Task to carry out: Any picture in the data below should be skipped, while every line is repeated exactly.

Saved entries:

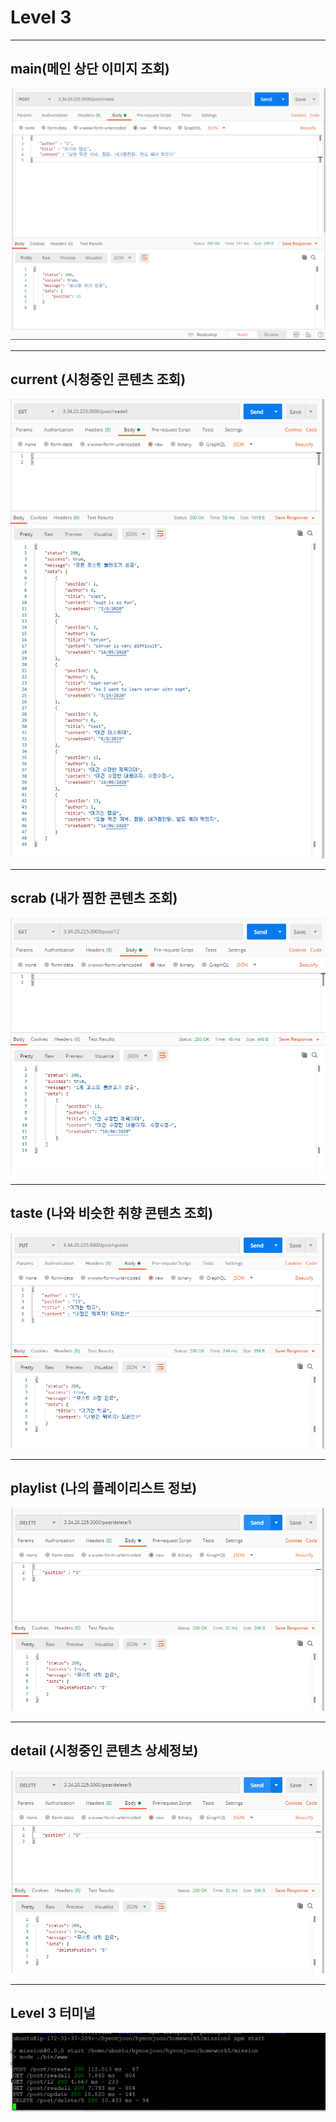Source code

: # **Level 3**
- - -
## **main(메인 상단 이미지 조회)**
![title](https://github.com/our-sopt-server-team7/hyeonjooo/blob/master/homework5/img/create.png)

- - -
## **current (시청중인 콘텐츠 조회)**
![title](https://github.com/our-sopt-server-team7/hyeonjooo/blob/master/homework5/img/readall.png)

- - -
## **scrab (내가 찜한 콘텐츠 조회)**
![title](https://github.com/our-sopt-server-team7/hyeonjooo/blob/master/homework5/img/readone.png)

- - -
## **taste (나와 비슷한 취향 콘텐츠 조회)**
![title](https://github.com/our-sopt-server-team7/hyeonjooo/blob/master/homework5/img/update.png)

- - -
## **playlist (나의 플레이리스트 정보)**
![title](https://github.com/our-sopt-server-team7/hyeonjooo/blob/master/homework5/img/delete.png)

- - -
## **detail (시청중인 콘텐츠 상세정보)**
![title](https://github.com/our-sopt-server-team7/hyeonjooo/blob/master/homework5/img/delete.png)

- - -
## **Level 3 터미널**
![title](https://github.com/our-sopt-server-team7/hyeonjooo/blob/master/homework5/img/level3%ED%84%B0%EB%AF%B8%EB%84%90.png)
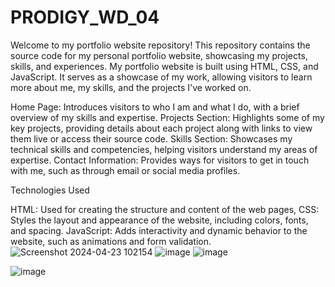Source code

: # PRODIGY_WD_04
Welcome to my portfolio website repository! This repository contains the source code for my personal portfolio website, showcasing my projects, skills, and experiences.
My portfolio website is built using HTML, CSS, and JavaScript. It serves as a showcase of my work, allowing visitors to learn more about me, my skills, and the projects I've worked on.

Home Page: Introduces visitors to who I am and what I do, with a brief overview of my skills and expertise.
Projects Section: Highlights some of my key projects, providing details about each project along with links to view them live or access their source code.
Skills Section: Showcases my technical skills and competencies, helping visitors understand my areas of expertise.
Contact Information: Provides ways for visitors to get in touch with me, such as through email or social media profiles.

Technologies Used

HTML: Used for creating the structure and content of the web pages,
CSS: Styles the layout and appearance of the website, including colors, fonts, and spacing.
JavaScript: Adds interactivity and dynamic behavior to the website, such as animations and form validation.
![Screenshot 2024-04-23 102154](https://github.com/RoseMaryBiju/PRODIGY_WD_04/assets/114492532/3a96a2ad-b5d5-4f6b-94a0-126b19f230bd)
![image](https://github.com/RoseMaryBiju/PRODIGY_WD_04/assets/114492532/28f18e46-b519-40ac-a7f8-08878f7dc06d)
![image](https://github.com/RoseMaryBiju/PRODIGY_WD_04/assets/114492532/a684a6a3-f46a-452a-95f4-4685e2b793b8)


![image](https://github.com/RoseMaryBiju/PRODIGY_WD_04/assets/114492532/195f5990-052f-401d-8a0b-1ef60a82c70a)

Solution to this task:
Source code

: # **Level 3**
- - -
## **main(메인 상단 이미지 조회)**
![title](https://github.com/our-sopt-server-team7/hyeonjooo/blob/master/homework5/img/create.png)

- - -
## **current (시청중인 콘텐츠 조회)**
![title](https://github.com/our-sopt-server-team7/hyeonjooo/blob/master/homework5/img/readall.png)

- - -
## **scrab (내가 찜한 콘텐츠 조회)**
![title](https://github.com/our-sopt-server-team7/hyeonjooo/blob/master/homework5/img/readone.png)

- - -
## **taste (나와 비슷한 취향 콘텐츠 조회)**
![title](https://github.com/our-sopt-server-team7/hyeonjooo/blob/master/homework5/img/update.png)

- - -
## **playlist (나의 플레이리스트 정보)**
![title](https://github.com/our-sopt-server-team7/hyeonjooo/blob/master/homework5/img/delete.png)

- - -
## **detail (시청중인 콘텐츠 상세정보)**
![title](https://github.com/our-sopt-server-team7/hyeonjooo/blob/master/homework5/img/delete.png)

- - -
## **Level 3 터미널**
![title](https://github.com/our-sopt-server-team7/hyeonjooo/blob/master/homework5/img/level3%ED%84%B0%EB%AF%B8%EB%84%90.png)
Source code

: # PRODIGY_WD_04
Welcome to my portfolio website repository! This repository contains the source code for my personal portfolio website, showcasing my projects, skills, and experiences.
My portfolio website is built using HTML, CSS, and JavaScript. It serves as a showcase of my work, allowing visitors to learn more about me, my skills, and the projects I've worked on.

Home Page: Introduces visitors to who I am and what I do, with a brief overview of my skills and expertise.
Projects Section: Highlights some of my key projects, providing details about each project along with links to view them live or access their source code.
Skills Section: Showcases my technical skills and competencies, helping visitors understand my areas of expertise.
Contact Information: Provides ways for visitors to get in touch with me, such as through email or social media profiles.

Technologies Used

HTML: Used for creating the structure and content of the web pages,
CSS: Styles the layout and appearance of the website, including colors, fonts, and spacing.
JavaScript: Adds interactivity and dynamic behavior to the website, such as animations and form validation.
![Screenshot 2024-04-23 102154](https://github.com/RoseMaryBiju/PRODIGY_WD_04/assets/114492532/3a96a2ad-b5d5-4f6b-94a0-126b19f230bd)
![image](https://github.com/RoseMaryBiju/PRODIGY_WD_04/assets/114492532/28f18e46-b519-40ac-a7f8-08878f7dc06d)
![image](https://github.com/RoseMaryBiju/PRODIGY_WD_04/assets/114492532/a684a6a3-f46a-452a-95f4-4685e2b793b8)


![image](https://github.com/RoseMaryBiju/PRODIGY_WD_04/assets/114492532/195f5990-052f-401d-8a0b-1ef60a82c70a)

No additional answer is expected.